The Grand Inga power station in the Democratic Republic of Congo, will have a total capacity of 39 000 MW, and it has to be equipped progressively with 52 generators of 750 MW each.
It is run by Westcor, a joint-venture project of the national power firms of the Democratic Republic of Congo (DRC), Angola, Namibia, Botswana, and South Africa, which plan to build a third power plant at Inga, on the Congo river, to supply a new power highway, stretching south through Angola and Namibia to link with the existing Southern African power grid in Namibia, Botswana and South Africa.

Environmental and advocacy groups warn that Grand Inga could bypass those who need it most and ignore the local people by leaving them in the dark about project plans. In April 2008, the World Energy Council, which organized a conference for financiers and African politicians in London to discuss plans of how to finance the $80 billion Grand Inga Project, failed to invite Congolese civil society and communities living around the dam area, leaving no voice to defend their interests.

8000 plus villagers face the possibility of displacement, despite claims by the WEC that the Grand Inga project will require no resettlement. Villagers living near the dam site are left to wonder how they will be impacted by the potential project and whether their rights will be protected. Social and environmental impacts with Inga 1 and 2 still remain unresolved, with, among other issues, displaced communities yet to be compensated for their resettlement.
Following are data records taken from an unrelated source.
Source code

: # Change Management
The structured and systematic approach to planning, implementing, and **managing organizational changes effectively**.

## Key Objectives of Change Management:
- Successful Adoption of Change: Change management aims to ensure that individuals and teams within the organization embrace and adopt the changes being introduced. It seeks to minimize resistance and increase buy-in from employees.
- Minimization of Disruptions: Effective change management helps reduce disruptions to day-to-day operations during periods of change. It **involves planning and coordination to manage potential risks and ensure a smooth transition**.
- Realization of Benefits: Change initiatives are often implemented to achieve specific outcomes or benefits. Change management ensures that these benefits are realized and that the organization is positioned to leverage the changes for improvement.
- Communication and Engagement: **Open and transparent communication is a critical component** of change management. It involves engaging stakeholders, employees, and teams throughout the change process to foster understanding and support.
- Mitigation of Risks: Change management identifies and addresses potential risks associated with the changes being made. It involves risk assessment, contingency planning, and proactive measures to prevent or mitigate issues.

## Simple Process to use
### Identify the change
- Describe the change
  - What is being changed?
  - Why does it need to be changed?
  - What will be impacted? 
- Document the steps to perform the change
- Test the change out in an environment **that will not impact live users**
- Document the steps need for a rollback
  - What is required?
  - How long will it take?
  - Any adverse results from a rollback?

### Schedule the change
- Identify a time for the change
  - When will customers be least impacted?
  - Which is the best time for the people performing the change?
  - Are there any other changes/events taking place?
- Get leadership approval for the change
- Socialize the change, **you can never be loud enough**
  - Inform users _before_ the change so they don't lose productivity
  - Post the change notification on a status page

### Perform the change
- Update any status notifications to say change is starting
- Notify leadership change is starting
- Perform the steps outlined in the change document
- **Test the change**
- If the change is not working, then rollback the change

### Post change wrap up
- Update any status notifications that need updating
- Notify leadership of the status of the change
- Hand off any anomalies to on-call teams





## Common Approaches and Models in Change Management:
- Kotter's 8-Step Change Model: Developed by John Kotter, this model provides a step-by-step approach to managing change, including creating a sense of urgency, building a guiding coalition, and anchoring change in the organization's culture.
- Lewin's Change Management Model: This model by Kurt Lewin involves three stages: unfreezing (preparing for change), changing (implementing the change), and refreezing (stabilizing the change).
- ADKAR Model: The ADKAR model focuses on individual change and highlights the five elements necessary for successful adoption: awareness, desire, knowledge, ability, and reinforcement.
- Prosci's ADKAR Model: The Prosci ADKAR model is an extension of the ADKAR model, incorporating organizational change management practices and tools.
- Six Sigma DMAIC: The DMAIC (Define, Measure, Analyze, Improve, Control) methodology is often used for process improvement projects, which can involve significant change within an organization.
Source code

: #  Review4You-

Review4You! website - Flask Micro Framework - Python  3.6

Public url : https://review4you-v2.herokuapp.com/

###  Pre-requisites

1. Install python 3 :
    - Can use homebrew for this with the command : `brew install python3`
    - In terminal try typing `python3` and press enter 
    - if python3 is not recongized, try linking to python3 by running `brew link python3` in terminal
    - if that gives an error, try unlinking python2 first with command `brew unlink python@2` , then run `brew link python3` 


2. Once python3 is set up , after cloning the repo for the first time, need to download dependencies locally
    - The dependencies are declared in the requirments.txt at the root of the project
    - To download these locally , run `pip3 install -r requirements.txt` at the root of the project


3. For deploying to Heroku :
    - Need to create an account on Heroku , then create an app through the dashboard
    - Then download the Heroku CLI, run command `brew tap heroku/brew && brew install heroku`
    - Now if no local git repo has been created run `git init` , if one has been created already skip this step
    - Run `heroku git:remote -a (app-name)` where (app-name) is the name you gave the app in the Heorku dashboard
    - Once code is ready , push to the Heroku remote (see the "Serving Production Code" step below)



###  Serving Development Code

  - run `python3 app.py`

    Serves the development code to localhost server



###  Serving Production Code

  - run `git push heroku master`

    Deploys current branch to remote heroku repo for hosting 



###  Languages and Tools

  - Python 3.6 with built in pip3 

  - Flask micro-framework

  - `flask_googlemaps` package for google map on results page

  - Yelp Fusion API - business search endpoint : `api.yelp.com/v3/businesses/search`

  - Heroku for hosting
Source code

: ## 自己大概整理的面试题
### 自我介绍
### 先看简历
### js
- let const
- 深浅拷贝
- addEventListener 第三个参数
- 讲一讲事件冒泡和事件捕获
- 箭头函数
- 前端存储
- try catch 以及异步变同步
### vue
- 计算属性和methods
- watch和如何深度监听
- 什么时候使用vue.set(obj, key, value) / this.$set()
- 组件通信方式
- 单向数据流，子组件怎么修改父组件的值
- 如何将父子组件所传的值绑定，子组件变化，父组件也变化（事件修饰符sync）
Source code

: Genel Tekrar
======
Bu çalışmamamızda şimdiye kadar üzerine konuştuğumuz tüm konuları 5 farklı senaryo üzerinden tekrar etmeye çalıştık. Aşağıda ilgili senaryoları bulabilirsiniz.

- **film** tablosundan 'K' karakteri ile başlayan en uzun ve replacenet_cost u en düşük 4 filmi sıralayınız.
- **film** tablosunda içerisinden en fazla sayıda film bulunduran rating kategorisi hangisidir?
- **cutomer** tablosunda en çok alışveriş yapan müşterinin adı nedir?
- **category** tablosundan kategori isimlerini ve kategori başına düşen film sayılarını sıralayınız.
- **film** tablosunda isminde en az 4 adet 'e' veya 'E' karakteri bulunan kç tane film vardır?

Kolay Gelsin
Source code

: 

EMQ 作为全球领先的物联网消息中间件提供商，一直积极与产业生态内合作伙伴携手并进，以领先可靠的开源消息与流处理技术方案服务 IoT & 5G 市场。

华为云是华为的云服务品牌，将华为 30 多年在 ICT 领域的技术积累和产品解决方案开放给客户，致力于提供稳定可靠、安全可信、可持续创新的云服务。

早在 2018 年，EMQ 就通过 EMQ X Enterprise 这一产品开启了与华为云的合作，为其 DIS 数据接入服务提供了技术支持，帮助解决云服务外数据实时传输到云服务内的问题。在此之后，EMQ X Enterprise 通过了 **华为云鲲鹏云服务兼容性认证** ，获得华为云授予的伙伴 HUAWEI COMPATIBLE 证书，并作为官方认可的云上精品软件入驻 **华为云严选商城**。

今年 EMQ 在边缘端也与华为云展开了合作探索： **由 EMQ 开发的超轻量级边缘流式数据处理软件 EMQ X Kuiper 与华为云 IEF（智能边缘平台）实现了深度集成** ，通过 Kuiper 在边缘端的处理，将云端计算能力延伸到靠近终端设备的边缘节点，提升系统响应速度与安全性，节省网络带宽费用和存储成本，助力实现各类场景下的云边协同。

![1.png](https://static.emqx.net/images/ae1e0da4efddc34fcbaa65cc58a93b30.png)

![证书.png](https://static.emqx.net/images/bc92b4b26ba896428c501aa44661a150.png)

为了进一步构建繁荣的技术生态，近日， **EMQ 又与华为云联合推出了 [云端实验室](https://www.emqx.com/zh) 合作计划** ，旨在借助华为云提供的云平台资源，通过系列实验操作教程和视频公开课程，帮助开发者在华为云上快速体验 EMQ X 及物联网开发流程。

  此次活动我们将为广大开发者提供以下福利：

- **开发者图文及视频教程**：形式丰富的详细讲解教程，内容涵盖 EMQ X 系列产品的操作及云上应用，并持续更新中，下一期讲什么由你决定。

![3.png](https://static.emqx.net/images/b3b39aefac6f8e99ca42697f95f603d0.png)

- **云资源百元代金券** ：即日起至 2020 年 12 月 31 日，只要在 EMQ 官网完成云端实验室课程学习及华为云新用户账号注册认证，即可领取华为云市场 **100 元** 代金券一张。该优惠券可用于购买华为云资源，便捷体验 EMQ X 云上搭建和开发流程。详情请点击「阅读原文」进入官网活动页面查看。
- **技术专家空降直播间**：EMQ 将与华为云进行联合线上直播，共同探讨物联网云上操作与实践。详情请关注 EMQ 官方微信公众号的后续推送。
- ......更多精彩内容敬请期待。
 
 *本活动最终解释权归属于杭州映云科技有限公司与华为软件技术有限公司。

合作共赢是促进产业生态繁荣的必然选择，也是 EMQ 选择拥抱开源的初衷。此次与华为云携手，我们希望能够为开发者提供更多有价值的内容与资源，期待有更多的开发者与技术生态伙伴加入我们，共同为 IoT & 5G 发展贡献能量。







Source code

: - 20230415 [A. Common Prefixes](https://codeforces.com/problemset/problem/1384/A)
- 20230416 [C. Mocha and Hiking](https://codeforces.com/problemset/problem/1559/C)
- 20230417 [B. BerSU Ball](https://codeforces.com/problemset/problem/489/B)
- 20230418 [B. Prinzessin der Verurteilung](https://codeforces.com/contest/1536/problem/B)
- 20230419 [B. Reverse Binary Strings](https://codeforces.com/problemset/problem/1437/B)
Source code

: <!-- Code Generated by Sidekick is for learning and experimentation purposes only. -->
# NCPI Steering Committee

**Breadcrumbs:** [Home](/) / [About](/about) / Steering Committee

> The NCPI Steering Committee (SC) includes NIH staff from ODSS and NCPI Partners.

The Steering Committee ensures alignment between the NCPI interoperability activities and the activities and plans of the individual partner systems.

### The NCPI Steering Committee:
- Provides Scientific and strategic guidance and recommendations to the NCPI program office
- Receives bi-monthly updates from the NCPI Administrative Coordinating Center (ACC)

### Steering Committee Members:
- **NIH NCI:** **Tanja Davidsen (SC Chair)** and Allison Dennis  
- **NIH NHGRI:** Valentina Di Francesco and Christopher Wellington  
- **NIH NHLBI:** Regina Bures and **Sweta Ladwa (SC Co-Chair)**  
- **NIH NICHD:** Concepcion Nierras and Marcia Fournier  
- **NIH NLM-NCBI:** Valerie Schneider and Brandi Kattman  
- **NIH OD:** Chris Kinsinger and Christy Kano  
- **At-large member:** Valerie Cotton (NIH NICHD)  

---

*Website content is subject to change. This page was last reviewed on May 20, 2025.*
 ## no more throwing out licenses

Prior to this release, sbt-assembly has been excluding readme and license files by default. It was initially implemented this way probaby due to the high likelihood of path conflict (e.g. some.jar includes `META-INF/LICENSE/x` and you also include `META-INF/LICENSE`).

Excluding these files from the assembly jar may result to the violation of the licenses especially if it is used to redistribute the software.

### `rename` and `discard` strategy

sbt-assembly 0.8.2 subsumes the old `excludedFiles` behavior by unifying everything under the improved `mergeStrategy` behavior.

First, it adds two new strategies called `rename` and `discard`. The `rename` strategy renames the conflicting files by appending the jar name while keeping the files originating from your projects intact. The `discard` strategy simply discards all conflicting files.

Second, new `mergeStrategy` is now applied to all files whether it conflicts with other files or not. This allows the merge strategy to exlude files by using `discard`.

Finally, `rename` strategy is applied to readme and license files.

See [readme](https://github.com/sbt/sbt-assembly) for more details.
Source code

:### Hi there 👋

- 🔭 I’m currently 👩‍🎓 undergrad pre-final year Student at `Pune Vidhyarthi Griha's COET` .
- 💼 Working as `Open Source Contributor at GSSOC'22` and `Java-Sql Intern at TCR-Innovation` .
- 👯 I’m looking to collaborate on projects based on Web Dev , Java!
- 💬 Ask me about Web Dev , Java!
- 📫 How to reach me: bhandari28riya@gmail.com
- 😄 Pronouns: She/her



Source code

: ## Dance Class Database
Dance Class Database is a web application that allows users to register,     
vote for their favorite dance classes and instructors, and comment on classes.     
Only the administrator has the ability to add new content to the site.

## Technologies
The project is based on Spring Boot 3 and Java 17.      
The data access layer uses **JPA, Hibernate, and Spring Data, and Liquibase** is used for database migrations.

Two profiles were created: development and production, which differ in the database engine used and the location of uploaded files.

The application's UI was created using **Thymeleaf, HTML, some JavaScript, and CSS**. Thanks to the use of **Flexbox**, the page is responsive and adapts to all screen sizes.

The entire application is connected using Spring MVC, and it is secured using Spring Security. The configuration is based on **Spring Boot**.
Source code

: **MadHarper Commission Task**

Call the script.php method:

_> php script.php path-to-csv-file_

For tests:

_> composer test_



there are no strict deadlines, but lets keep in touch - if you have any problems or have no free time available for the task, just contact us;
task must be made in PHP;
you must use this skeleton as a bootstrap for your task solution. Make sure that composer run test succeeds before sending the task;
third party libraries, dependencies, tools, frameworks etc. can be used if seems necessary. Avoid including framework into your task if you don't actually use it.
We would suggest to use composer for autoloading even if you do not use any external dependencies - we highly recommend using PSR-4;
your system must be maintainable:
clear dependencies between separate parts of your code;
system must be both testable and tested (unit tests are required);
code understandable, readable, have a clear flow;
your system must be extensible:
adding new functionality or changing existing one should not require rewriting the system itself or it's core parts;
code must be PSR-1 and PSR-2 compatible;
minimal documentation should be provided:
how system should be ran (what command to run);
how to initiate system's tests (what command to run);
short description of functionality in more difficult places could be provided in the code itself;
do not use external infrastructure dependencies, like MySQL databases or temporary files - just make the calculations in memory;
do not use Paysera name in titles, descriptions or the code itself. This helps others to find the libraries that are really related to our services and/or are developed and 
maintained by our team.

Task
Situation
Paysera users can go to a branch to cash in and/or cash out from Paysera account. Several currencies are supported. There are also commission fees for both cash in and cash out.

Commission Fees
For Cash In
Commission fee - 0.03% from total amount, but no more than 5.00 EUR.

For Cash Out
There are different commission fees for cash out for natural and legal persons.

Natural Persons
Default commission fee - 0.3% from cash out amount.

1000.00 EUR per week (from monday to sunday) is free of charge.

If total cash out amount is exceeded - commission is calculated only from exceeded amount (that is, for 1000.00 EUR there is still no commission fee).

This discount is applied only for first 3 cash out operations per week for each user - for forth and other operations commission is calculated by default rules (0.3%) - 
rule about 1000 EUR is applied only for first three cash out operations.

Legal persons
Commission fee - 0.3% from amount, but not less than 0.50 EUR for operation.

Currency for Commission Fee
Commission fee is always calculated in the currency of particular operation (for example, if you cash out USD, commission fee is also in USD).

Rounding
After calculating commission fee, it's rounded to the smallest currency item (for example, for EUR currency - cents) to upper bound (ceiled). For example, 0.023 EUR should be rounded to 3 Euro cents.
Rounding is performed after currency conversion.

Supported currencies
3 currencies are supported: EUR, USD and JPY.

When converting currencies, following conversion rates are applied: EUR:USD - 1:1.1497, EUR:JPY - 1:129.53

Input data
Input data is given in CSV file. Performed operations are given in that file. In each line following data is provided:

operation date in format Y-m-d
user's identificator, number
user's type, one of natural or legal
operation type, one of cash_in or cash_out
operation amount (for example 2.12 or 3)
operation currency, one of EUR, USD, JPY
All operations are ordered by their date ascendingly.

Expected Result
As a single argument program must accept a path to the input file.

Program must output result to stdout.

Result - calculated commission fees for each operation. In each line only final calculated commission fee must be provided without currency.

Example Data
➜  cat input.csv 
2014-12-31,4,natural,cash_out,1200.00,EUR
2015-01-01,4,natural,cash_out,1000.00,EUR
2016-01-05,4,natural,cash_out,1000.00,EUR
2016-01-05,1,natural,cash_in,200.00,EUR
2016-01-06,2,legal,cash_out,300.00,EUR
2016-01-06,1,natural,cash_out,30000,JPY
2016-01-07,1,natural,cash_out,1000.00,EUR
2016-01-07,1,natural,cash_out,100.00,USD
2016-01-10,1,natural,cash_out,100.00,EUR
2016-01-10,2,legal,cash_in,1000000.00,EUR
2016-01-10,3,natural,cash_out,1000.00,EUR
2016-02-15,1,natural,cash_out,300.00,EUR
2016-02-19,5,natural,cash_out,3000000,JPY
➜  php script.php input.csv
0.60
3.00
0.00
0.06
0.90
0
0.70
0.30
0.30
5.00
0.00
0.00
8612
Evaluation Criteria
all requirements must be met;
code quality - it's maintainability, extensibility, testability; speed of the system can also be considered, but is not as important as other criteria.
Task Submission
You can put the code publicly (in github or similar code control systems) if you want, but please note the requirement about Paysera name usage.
The good management of any further development at Inga would be impossible without the resolution of long standing issues with the local communities.

The 94 percent of people in the DRC who do not have electricity are unlikely to benefit from the dam, states Terri Hathaway, of International Rivers. This is because Grand Inga's financial support depends on exporting its electricity to existing mining, industrialized and urban centers in Egypt, South Africa, Nigeria even as far away as Europe.